Data listing:
==*==

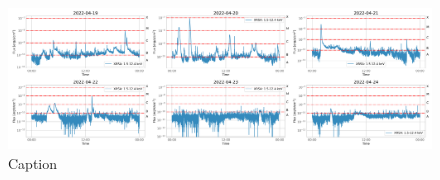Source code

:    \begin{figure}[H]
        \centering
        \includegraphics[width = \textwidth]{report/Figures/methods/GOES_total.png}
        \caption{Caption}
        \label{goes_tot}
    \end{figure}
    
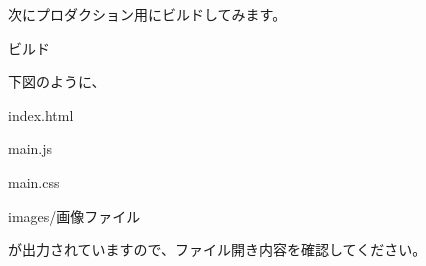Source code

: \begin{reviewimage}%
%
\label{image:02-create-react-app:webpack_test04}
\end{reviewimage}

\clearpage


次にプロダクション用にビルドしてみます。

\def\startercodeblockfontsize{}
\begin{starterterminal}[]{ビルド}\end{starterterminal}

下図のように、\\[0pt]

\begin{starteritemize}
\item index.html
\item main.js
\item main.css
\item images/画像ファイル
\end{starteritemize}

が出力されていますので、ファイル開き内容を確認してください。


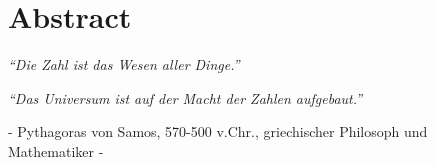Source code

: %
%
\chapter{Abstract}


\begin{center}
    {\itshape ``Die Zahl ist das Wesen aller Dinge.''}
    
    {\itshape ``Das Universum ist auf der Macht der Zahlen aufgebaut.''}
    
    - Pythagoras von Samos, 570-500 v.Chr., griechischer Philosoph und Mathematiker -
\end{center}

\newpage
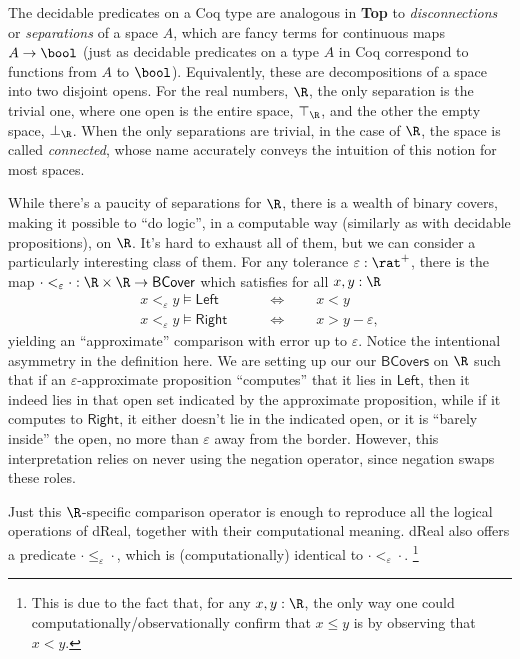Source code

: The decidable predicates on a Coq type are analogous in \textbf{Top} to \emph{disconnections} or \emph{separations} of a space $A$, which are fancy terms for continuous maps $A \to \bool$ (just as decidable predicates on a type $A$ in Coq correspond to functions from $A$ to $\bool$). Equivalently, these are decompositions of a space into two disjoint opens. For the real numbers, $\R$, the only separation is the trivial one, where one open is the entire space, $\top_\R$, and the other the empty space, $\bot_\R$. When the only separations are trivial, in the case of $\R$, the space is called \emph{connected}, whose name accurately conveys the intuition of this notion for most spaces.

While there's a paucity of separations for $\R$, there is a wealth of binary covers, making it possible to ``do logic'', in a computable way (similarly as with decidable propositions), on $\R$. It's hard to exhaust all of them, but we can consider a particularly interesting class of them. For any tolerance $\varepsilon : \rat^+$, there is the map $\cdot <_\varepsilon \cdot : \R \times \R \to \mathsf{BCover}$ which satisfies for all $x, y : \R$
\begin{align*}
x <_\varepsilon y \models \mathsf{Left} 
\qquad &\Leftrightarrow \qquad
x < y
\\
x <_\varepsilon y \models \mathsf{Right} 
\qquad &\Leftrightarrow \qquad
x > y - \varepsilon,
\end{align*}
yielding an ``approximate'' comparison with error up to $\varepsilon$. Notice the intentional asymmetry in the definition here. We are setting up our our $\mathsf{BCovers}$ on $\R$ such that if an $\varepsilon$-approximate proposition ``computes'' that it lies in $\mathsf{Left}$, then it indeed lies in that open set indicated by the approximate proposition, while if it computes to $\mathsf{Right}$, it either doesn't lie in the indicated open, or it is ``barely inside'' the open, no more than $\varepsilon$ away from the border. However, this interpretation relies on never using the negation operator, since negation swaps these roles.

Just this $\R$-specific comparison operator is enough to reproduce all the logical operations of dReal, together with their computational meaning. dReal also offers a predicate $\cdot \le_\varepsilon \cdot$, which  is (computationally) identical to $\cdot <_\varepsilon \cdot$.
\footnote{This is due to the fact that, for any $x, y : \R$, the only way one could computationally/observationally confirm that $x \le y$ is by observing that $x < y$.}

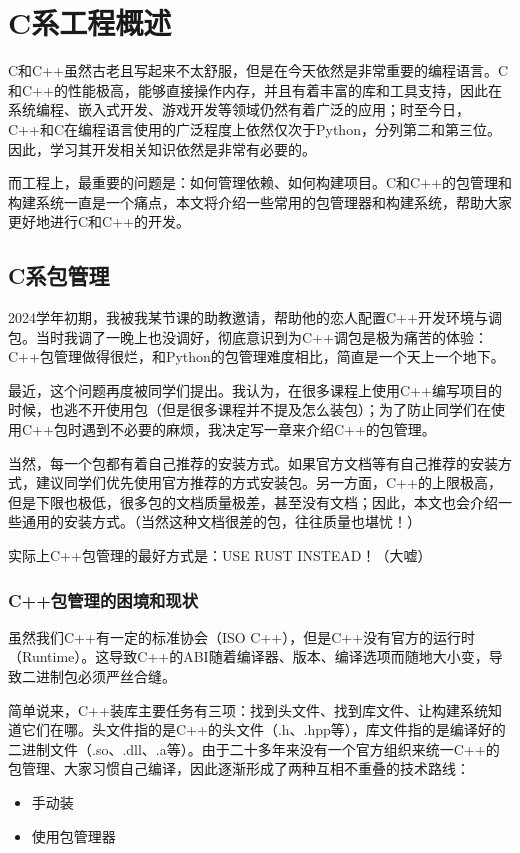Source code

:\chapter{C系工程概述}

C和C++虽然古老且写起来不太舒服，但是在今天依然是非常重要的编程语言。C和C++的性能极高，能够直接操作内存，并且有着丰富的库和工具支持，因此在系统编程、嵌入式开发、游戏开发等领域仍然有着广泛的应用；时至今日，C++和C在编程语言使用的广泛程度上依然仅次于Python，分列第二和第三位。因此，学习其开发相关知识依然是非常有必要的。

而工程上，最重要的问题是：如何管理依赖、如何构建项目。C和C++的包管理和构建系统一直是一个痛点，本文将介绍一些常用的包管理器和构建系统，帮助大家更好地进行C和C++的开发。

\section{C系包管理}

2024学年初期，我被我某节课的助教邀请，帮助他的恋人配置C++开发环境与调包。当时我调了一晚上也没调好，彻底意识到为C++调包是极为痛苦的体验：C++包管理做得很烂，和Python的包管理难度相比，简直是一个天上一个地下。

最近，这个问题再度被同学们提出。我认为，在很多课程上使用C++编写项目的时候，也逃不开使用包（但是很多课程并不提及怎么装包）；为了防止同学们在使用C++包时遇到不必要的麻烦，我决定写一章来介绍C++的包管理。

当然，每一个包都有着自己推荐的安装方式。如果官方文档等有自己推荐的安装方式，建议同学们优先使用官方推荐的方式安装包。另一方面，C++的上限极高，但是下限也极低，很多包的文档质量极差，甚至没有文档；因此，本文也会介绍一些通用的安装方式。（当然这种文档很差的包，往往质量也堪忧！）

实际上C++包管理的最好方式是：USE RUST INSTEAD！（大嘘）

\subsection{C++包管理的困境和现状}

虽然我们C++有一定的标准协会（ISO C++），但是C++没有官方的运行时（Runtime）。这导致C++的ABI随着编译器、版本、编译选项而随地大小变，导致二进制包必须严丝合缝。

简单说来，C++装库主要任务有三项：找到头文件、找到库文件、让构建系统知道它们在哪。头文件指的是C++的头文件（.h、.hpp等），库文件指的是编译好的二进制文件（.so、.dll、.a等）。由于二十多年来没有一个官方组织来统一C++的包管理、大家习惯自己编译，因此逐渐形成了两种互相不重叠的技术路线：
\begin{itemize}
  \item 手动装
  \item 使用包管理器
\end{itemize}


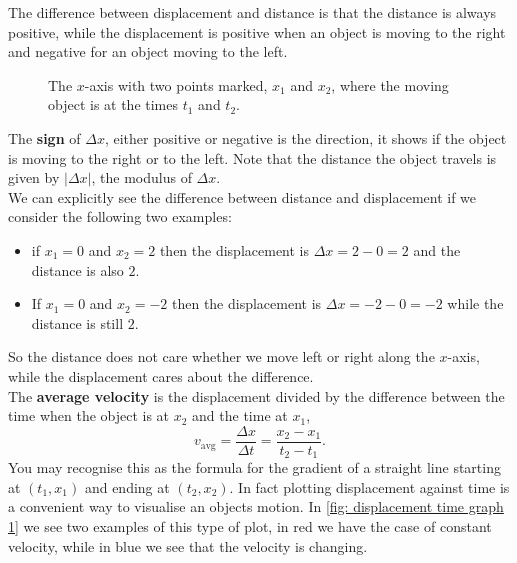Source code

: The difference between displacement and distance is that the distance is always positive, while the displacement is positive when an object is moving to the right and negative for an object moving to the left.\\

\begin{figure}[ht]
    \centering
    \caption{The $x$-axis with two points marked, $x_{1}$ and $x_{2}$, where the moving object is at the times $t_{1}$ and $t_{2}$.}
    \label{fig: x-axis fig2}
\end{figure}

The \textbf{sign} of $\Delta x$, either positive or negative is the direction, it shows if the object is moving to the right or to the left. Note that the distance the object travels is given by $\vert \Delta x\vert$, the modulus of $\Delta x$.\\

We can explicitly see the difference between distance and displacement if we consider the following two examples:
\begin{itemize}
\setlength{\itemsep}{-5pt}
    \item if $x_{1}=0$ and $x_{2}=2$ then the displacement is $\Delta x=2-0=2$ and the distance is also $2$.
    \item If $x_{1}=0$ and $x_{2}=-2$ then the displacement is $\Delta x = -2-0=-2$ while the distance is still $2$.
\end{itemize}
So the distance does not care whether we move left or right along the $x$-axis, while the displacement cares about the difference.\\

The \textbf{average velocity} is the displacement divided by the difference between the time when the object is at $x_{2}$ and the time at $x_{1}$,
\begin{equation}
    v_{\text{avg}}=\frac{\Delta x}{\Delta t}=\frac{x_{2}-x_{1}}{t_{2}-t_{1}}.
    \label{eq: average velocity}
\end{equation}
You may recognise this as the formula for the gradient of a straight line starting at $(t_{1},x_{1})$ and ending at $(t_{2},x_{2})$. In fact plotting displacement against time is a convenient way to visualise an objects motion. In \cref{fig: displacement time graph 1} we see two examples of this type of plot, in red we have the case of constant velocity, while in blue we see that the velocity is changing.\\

==*==

Task objective: All preceding records should be duplicated verbatim, images excepted.

Answer space:
Source code

:    \begin{figure}[H]
        \centering
        \includegraphics[width = \textwidth]{report/Figures/methods/GOES_total.png}
        \caption{Caption}
        \label{goes_tot}
    \end{figure}
    
Source code

: \begin{reviewimage}%
%
\label{image:02-create-react-app:webpack_test04}
\end{reviewimage}

\clearpage


次にプロダクション用にビルドしてみます。

\def\startercodeblockfontsize{}
\begin{starterterminal}[]{ビルド}\end{starterterminal}

下図のように、\\[0pt]

\begin{starteritemize}
\item index.html
\item main.js
\item main.css
\item images/画像ファイル
\end{starteritemize}

が出力されていますので、ファイル開き内容を確認してください。


Source code

: %
%
\chapter{Abstract}


\begin{center}
    {\itshape ``Die Zahl ist das Wesen aller Dinge.''}
    
    {\itshape ``Das Universum ist auf der Macht der Zahlen aufgebaut.''}
    
    - Pythagoras von Samos, 570-500 v.Chr., griechischer Philosoph und Mathematiker -
\end{center}

\newpage
Source code

: The decidable predicates on a Coq type are analogous in \textbf{Top} to \emph{disconnections} or \emph{separations} of a space $A$, which are fancy terms for continuous maps $A \to \bool$ (just as decidable predicates on a type $A$ in Coq correspond to functions from $A$ to $\bool$). Equivalently, these are decompositions of a space into two disjoint opens. For the real numbers, $\R$, the only separation is the trivial one, where one open is the entire space, $\top_\R$, and the other the empty space, $\bot_\R$. When the only separations are trivial, in the case of $\R$, the space is called \emph{connected}, whose name accurately conveys the intuition of this notion for most spaces.

While there's a paucity of separations for $\R$, there is a wealth of binary covers, making it possible to ``do logic'', in a computable way (similarly as with decidable propositions), on $\R$. It's hard to exhaust all of them, but we can consider a particularly interesting class of them. For any tolerance $\varepsilon : \rat^+$, there is the map $\cdot <_\varepsilon \cdot : \R \times \R \to \mathsf{BCover}$ which satisfies for all $x, y : \R$
\begin{align*}
x <_\varepsilon y \models \mathsf{Left} 
\qquad &\Leftrightarrow \qquad
x < y
\\
x <_\varepsilon y \models \mathsf{Right} 
\qquad &\Leftrightarrow \qquad
x > y - \varepsilon,
\end{align*}
yielding an ``approximate'' comparison with error up to $\varepsilon$. Notice the intentional asymmetry in the definition here. We are setting up our our $\mathsf{BCovers}$ on $\R$ such that if an $\varepsilon$-approximate proposition ``computes'' that it lies in $\mathsf{Left}$, then it indeed lies in that open set indicated by the approximate proposition, while if it computes to $\mathsf{Right}$, it either doesn't lie in the indicated open, or it is ``barely inside'' the open, no more than $\varepsilon$ away from the border. However, this interpretation relies on never using the negation operator, since negation swaps these roles.

Just this $\R$-specific comparison operator is enough to reproduce all the logical operations of dReal, together with their computational meaning. dReal also offers a predicate $\cdot \le_\varepsilon \cdot$, which  is (computationally) identical to $\cdot <_\varepsilon \cdot$.
\footnote{This is due to the fact that, for any $x, y : \R$, the only way one could computationally/observationally confirm that $x \le y$ is by observing that $x < y$.}

Source code

:\chapter{C系工程概述}

C和C++虽然古老且写起来不太舒服，但是在今天依然是非常重要的编程语言。C和C++的性能极高，能够直接操作内存，并且有着丰富的库和工具支持，因此在系统编程、嵌入式开发、游戏开发等领域仍然有着广泛的应用；时至今日，C++和C在编程语言使用的广泛程度上依然仅次于Python，分列第二和第三位。因此，学习其开发相关知识依然是非常有必要的。

而工程上，最重要的问题是：如何管理依赖、如何构建项目。C和C++的包管理和构建系统一直是一个痛点，本文将介绍一些常用的包管理器和构建系统，帮助大家更好地进行C和C++的开发。

\section{C系包管理}

2024学年初期，我被我某节课的助教邀请，帮助他的恋人配置C++开发环境与调包。当时我调了一晚上也没调好，彻底意识到为C++调包是极为痛苦的体验：C++包管理做得很烂，和Python的包管理难度相比，简直是一个天上一个地下。

最近，这个问题再度被同学们提出。我认为，在很多课程上使用C++编写项目的时候，也逃不开使用包（但是很多课程并不提及怎么装包）；为了防止同学们在使用C++包时遇到不必要的麻烦，我决定写一章来介绍C++的包管理。

当然，每一个包都有着自己推荐的安装方式。如果官方文档等有自己推荐的安装方式，建议同学们优先使用官方推荐的方式安装包。另一方面，C++的上限极高，但是下限也极低，很多包的文档质量极差，甚至没有文档；因此，本文也会介绍一些通用的安装方式。（当然这种文档很差的包，往往质量也堪忧！）

实际上C++包管理的最好方式是：USE RUST INSTEAD！（大嘘）

\subsection{C++包管理的困境和现状}

虽然我们C++有一定的标准协会（ISO C++），但是C++没有官方的运行时（Runtime）。这导致C++的ABI随着编译器、版本、编译选项而随地大小变，导致二进制包必须严丝合缝。

简单说来，C++装库主要任务有三项：找到头文件、找到库文件、让构建系统知道它们在哪。头文件指的是C++的头文件（.h、.hpp等），库文件指的是编译好的二进制文件（.so、.dll、.a等）。由于二十多年来没有一个官方组织来统一C++的包管理、大家习惯自己编译，因此逐渐形成了两种互相不重叠的技术路线：
\begin{itemize}
  \item 手动装
  \item 使用包管理器
\end{itemize}


Source code

: The difference between displacement and distance is that the distance is always positive, while the displacement is positive when an object is moving to the right and negative for an object moving to the left.\\

\begin{figure}[ht]
    \centering
    \caption{The $x$-axis with two points marked, $x_{1}$ and $x_{2}$, where the moving object is at the times $t_{1}$ and $t_{2}$.}
    \label{fig: x-axis fig2}
\end{figure}

The \textbf{sign} of $\Delta x$, either positive or negative is the direction, it shows if the object is moving to the right or to the left. Note that the distance the object travels is given by $\vert \Delta x\vert$, the modulus of $\Delta x$.\\

We can explicitly see the difference between distance and displacement if we consider the following two examples:
\begin{itemize}
\setlength{\itemsep}{-5pt}
    \item if $x_{1}=0$ and $x_{2}=2$ then the displacement is $\Delta x=2-0=2$ and the distance is also $2$.
    \item If $x_{1}=0$ and $x_{2}=-2$ then the displacement is $\Delta x = -2-0=-2$ while the distance is still $2$.
\end{itemize}
So the distance does not care whether we move left or right along the $x$-axis, while the displacement cares about the difference.\\

The \textbf{average velocity} is the displacement divided by the difference between the time when the object is at $x_{2}$ and the time at $x_{1}$,
\begin{equation}
    v_{\text{avg}}=\frac{\Delta x}{\Delta t}=\frac{x_{2}-x_{1}}{t_{2}-t_{1}}.
    \label{eq: average velocity}
\end{equation}
You may recognise this as the formula for the gradient of a straight line starting at $(t_{1},x_{1})$ and ending at $(t_{2},x_{2})$. In fact plotting displacement against time is a convenient way to visualise an objects motion. In \cref{fig: displacement time graph 1} we see two examples of this type of plot, in red we have the case of constant velocity, while in blue we see that the velocity is changing.\\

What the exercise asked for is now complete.